Given main risk relates to timing risk on French competition approval, we would look to set up the spread above Gbp 11 (terms: 1 DRTY = 0.027 FNAC) or about 12% annualised on worse case end of 2016 closing, as this is a stringent UK governed Scheme without any issues with shareholder approvals or substantial regulatory blocking risk, while there is presence of timing upside should France clear the deal in Phase 1 (should parties willing to dispose of limited number of stores in Paris to avoid a lengthier Phase 2).

Next news flow will come from regulatory filings in France and Belgium: FNAC IR confirmed that pre-notification talks started with French regulator just before Christmas and that a formal filing is expected mid-February (with French Phase 1 clearance or Phase 2 launch set for early April). 

On 20 November 2016, FNAC announced a recommended transaction to acquire Darty plc where Darty shareholders are offered 1 Fnac share for 37 Darty shares or 1 DRTY = 0.027 FNAC with a partial cash alternative for up to €95m, representing 12% of Darty’s offer valuation of GBP 600m (based on share offer value of price of 113.5p, based on Fnac’s current  €55.5 share price). Darty shareholders also remain entitled to further dividends: 2016 interim dividend of max 0.875 euro cents going ex on 4 March 2016 and potentially additional 2016 final dividend of max 2.625 euro cents going ex 21 October 2016. There is no dividend leakage on FNAC’s side as FNAC told us they don’t expect any dividend payout till  the Darty deal/strategic re-organization has been finalised.

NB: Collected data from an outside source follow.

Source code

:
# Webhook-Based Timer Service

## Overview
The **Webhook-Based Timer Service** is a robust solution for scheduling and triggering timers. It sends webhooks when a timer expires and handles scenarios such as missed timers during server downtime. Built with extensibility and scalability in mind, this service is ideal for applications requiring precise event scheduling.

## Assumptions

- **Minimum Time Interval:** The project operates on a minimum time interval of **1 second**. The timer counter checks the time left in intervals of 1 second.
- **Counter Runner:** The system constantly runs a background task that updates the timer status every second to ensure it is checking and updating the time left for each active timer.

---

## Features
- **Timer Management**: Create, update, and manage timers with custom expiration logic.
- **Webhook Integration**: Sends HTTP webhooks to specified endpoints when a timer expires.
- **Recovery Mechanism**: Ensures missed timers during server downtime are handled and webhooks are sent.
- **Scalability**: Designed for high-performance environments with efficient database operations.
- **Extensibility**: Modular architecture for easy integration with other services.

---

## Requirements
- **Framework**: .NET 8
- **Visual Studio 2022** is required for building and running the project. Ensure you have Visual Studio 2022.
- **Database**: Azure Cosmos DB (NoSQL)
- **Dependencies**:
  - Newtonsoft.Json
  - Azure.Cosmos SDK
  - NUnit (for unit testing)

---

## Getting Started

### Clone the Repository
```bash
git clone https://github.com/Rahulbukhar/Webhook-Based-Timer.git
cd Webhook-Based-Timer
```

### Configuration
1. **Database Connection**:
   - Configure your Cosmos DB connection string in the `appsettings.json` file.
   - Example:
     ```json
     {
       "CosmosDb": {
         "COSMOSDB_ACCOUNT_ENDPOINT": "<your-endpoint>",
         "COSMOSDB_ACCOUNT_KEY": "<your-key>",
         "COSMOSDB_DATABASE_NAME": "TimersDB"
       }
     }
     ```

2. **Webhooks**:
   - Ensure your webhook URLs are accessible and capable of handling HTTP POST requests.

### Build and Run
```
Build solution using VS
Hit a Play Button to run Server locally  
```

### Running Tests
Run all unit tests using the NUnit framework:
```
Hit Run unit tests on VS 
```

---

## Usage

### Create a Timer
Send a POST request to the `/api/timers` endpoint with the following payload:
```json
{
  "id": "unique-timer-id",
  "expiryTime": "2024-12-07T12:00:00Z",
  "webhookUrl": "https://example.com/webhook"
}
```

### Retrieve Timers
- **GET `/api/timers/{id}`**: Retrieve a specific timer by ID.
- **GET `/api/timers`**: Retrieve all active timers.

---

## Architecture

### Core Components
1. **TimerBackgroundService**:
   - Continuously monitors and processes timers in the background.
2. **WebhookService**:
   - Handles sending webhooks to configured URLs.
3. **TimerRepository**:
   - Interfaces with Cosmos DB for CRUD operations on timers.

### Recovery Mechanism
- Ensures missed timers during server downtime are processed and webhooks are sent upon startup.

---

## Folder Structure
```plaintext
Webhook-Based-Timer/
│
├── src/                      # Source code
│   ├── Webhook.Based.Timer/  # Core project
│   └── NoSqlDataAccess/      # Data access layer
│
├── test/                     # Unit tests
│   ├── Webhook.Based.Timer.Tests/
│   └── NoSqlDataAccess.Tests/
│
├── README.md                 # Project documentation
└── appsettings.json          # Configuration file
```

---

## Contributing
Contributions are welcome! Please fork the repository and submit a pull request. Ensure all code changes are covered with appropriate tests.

Deal is structured as pre-conditional UK Scheme where firstly deal will need to get anti-trust clearance from the French Competition Authority and the Belgian Competition Authority (or, if relevant, the European Commission) before first  FNAC and then Darty shareholders will need to approve the deal. Depending on potential extended regulatory timetables, deal will either close mid-2016 or Q4 2016.

Main angle is related to regulatory condition as we believe shareholder approvals from both sides should be pretty straightforward: i) Darty’s implied 30%+ premium with shareholder irrevocables already from 23.63% of the issued share capital of Darty including 1st and 3rd largest shareholders Knight Vinke and DNCA Finance; and ii) strong financial and strategic rationale for FNAC shareholders witnessed by FNAC’s 13% outperformance vs CAC40 since end-Sep-15 (and nod of support of FNAC’s largest 39% shareholder, Artemis, Pinault’s family office vehicle).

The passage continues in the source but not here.